Hi,
What is the best compression method for permutations (1,....,n) when there are only a few elements fullfill the condition e[i] > e[i+1] were 1 <= e[i] <= n?
thanks
Hi,
What is the best compression method for permutations (1,....,n) when there are only a few elements fullfill the condition e[i] > e[i+1] were 1 <= e[i] <= n?
thanks
Well, an obvious answer is enumeration.
But to count these specific permutations, we need a precise description of their structure, not in terms of "only a few elements".
For example, we can start with only one out-of-order element, etc.
For a general permutation you need lg(n!) bits (assuming uniform probability distribution among them), what can be easily get with enumerative coding, e.g. with rANS-style renormalization to avoid large number arithmetics.
https://en.wikipedia.org/wiki/Lehmer_code
However, the condition suggests that you want to encode some special permutations.
Probably the simplest way is going to nonuniform probabilities in this standard enumerative coding way - somehow model them (Pr(0) should increase I think) and then e.g. analogously use rANS.
Ok here some more information of the struchture of the permutations.
- the permutation has just 1 cycle
- the permutation length is 10000 <= n <= 50000
- there are just 255 turning points were e[i-1] > e[i]

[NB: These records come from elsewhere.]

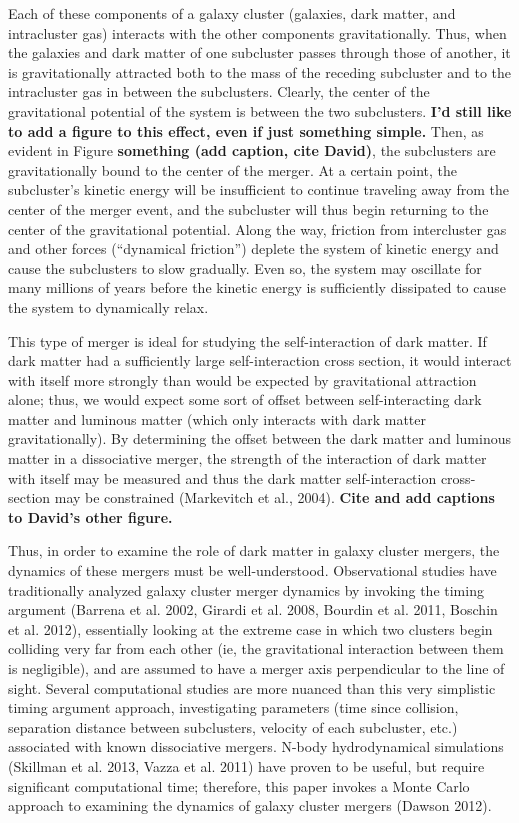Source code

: \message{ !name(THESIS_LATEX_WHAT_THE_HECK.tex)}\documentclass[12 pt]{article}
\begin{document}
Each of these components of a galaxy cluster (galaxies, dark matter, and intracluster gas) interacts with the other components gravitationally. Thus, when the galaxies and dark matter of one subcluster passes through those of another, it is gravitationally attracted both to the mass of the receding subcluster and to the intracluster gas in between the subclusters. Clearly, the center of the gravitational potential of the system is between the two subclusters. \textbf{I'd still like to add a figure to this effect, even if just something simple.} Then, as evident in Figure \textbf{something (add caption, cite David)}, the subclusters are gravitationally bound to the center of the merger. At a certain point, the subcluster's kinetic energy will be insufficient to continue traveling away from the center of the merger event, and the subcluster will thus begin returning to the center of the gravitational potential. Along the way, friction from intercluster gas and other forces (“dynamical friction”) deplete the system of kinetic energy and cause the subclusters to slow gradually. Even so, the system may oscillate for many millions of years before the kinetic energy is sufficiently dissipated to cause the system to dynamically relax.

This type of merger is ideal for studying the self-interaction of dark matter. If dark matter had a sufficiently large self-interaction cross section, it would interact with itself more strongly than would be expected by gravitational attraction alone; thus, we would expect some sort of offset between self-interacting dark matter and luminous matter (which only interacts with dark matter gravitationally). By determining the offset between the dark matter and luminous matter in a dissociative merger, the strength of the interaction of dark matter with itself may be measured and thus the dark matter self-interaction cross-section may be constrained (Markevitch et al., 2004). \textbf{Cite and add captions to David's other figure.}

Thus, in order to examine the role of dark matter in galaxy cluster mergers, the dynamics of these mergers must be well-understood. Observational studies have traditionally analyzed galaxy cluster merger dynamics by invoking the timing argument (Barrena et al. 2002, Girardi et al. 2008, Bourdin et al. 2011, Boschin et al. 2012), essentially looking at the extreme case in which two clusters begin colliding very far from each other (ie, the gravitational interaction between them is negligible), and are assumed to have a merger axis perpendicular to the line of sight. Several computational studies are more nuanced than this very simplistic timing argument approach, investigating parameters (time since collision, separation distance between subclusters, velocity of each subcluster, etc.) associated with known dissociative mergers. N-body hydrodynamical simulations (Skillman et al. 2013, Vazza et al. 2011) have proven to be useful, but require significant computational time; therefore, this paper invokes a Monte Carlo approach to examining the dynamics of galaxy cluster mergers (Dawson 2012).
\end{document}
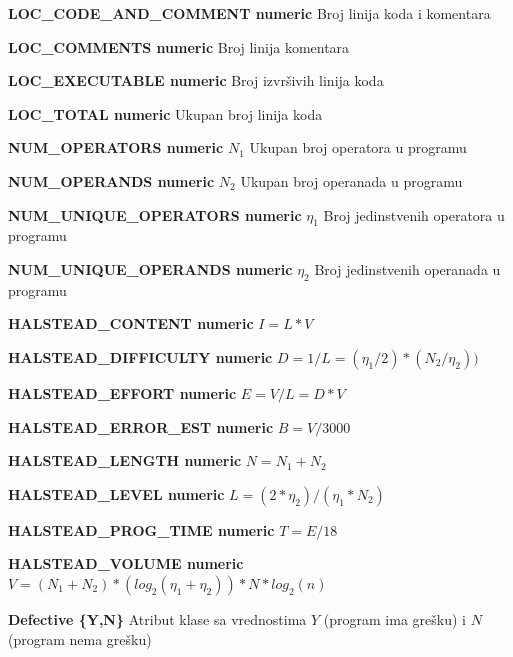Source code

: \documentclass[12pt,oneside]{memoir}
\begin{document}
\textbf{LOC\_CODE\_AND\_COMMENT numeric} Broj linija koda i komentara

\textbf{LOC\_COMMENTS numeric} Broj linija komentara

\textbf{LOC\_EXECUTABLE numeric} Broj izvršivih linija koda

\textbf{LOC\_TOTAL numeric} Ukupan broj linija koda

\textbf{NUM\_OPERATORS numeric} $N_1$ Ukupan broj operatora u programu

\textbf{NUM\_OPERANDS numeric} $N_2$ Ukupan broj operanada u programu

\textbf{NUM\_UNIQUE\_OPERATORS numeric} $\eta_1$ Broj jedinstvenih operatora u programu

\textbf{NUM\_UNIQUE\_OPERANDS numeric} $\eta_2$ Broj jedinstvenih operanada u programu

\textbf{HALSTEAD\_CONTENT numeric} $I = L*V$

\textbf{HALSTEAD\_DIFFICULTY numeric} $D = 1/L = (\eta_1/2)*(N_2/\eta_2))$

\textbf{HALSTEAD\_EFFORT numeric} $E = V/L = D*V$

\textbf{HALSTEAD\_ERROR\_EST numeric} $B = V/3000$

\textbf{HALSTEAD\_LENGTH numeric} $N = N_1+N_2$

\textbf{HALSTEAD\_LEVEL numeric} $L = (2*\eta_2)/(\eta_1*N_2)$

\textbf{HALSTEAD\_PROG\_TIME numeric} $T = E/18$

\textbf{HALSTEAD\_VOLUME numeric} $V = (N_1+N_2)*(log_2(\eta_1+\eta_2))*N*log_2(n)$

\textbf{Defective \{Y,N\} } Atribut klase sa vrednostima $Y$ (program ima grešku) i $N$ (program nema grešku)
\end{document}

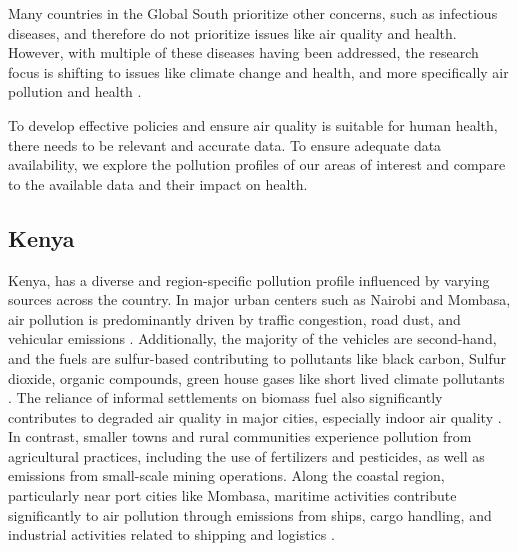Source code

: \documentclass{article}
\begin{document}
Many countries in the Global South prioritize other concerns, such as infectious diseases, and therefore do not prioritize issues like air quality and health. However, with multiple of these diseases having been addressed, the research focus is shifting to issues like climate change and health, and more specifically air pollution and health \cite{fuller_pollution_2022}.  

To develop effective policies and ensure air quality is suitable for human health, there needs to be relevant and accurate data. To ensure adequate data availability, we explore the pollution profiles of our areas of interest and compare to the available data and their impact on health.

\subsection{Kenya} 
Kenya, has a diverse and region-specific pollution profile influenced by varying sources across the country. In major urban centers such as Nairobi and Mombasa, air pollution is predominantly driven by traffic congestion, road dust, and vehicular emissions \cite{singh_urban_2022}. Additionally, the majority of the vehicles are second-hand, and the fuels are sulfur-based contributing to pollutants like black carbon, Sulfur dioxide, organic compounds, green house gases like short lived climate pollutants \cite{mbandi_assessment_2023}. The reliance of informal settlements on biomass fuel also significantly contributes to degraded air quality in major cities, especially indoor air quality \cite{noauthor_analysis_nodate}. In contrast, smaller towns and rural communities experience pollution from agricultural practices, including the use of fertilizers and pesticides, as well as emissions from small-scale mining operations. Along the coastal region, particularly near port cities like Mombasa, maritime activities contribute significantly to air pollution through emissions from ships, cargo handling, and industrial activities related to shipping and logistics \cite{ogara_understanding_2025}. 
\end{document}
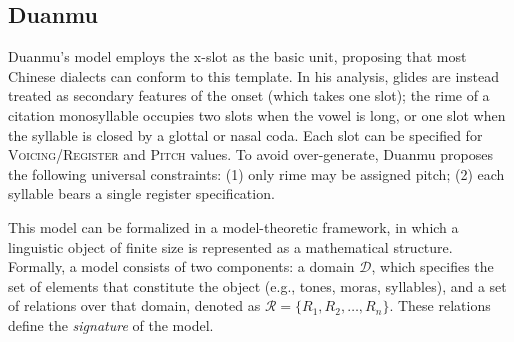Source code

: \documentclass[11pt]{article}
\begin{document}
\subsection{Duanmu}
Duanmu’s model employs the x-slot as the basic unit, proposing that most
Chinese dialects can conform to this template. In his analysis, glides 
are instead treated as secondary features of the onset (which takes one
slot); the rime of a citation monosyllable occupies two slots when the vowel
is long, or one slot when the syllable is closed by a glottal or nasal coda.
Each slot can be specified for \textsc{Voicing/Register} and \textsc{Pitch}
values. To avoid over-generate, Duanmu proposes the following universal
constraints: (1) only rime may be assigned pitch; (2) each syllable bears a 
single register specification. 

This model can be formalized in a model-theoretic framework, in which a linguistic 
object of finite size is represented as a mathematical structure. Formally, a 
model consists of two components: a domain $\mathcal{D}$, which specifies the set 
of elements that constitute the object (e.g., tones, moras, syllables), and a set 
of relations over that domain, denoted as $\mathcal{R} = \{ R_1, R_2, \dots, R_n 
\}$. These relations define the \textit{signature }of the model.
\end{document}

with ranking (enumerative coding) i just get (n-1%) bytes for a permutation of length n, but i need to get about 10% savings
If turning points are just ~1%, maybe just encode them - transformation from identity permutation to yours.
If order of such transformations is not important, try to sort them and encode differences.
If I properly understand, e[i] - e[i-1] is:
a) usually 1 or
b) a small natural number, or
c) negative only in 255 cases.
If so, maybe use entropy coder to choose one of these 3 cases, in a) you can additionally use RLE to directly write lengths of such blocks, in b) maybe some entropy coding, and in c) probably directly write the negative distance.
I'd also suggest detecting and encoding "turning points" separately.
For example, you can create a bitmap of locations (n-bit string with 255 1s in it),
then encode e[i] values for bitmap[i]=1, with the bounds of (e[i+1]..n]...
or just one of 255 remaining values, if e[i] are all unique.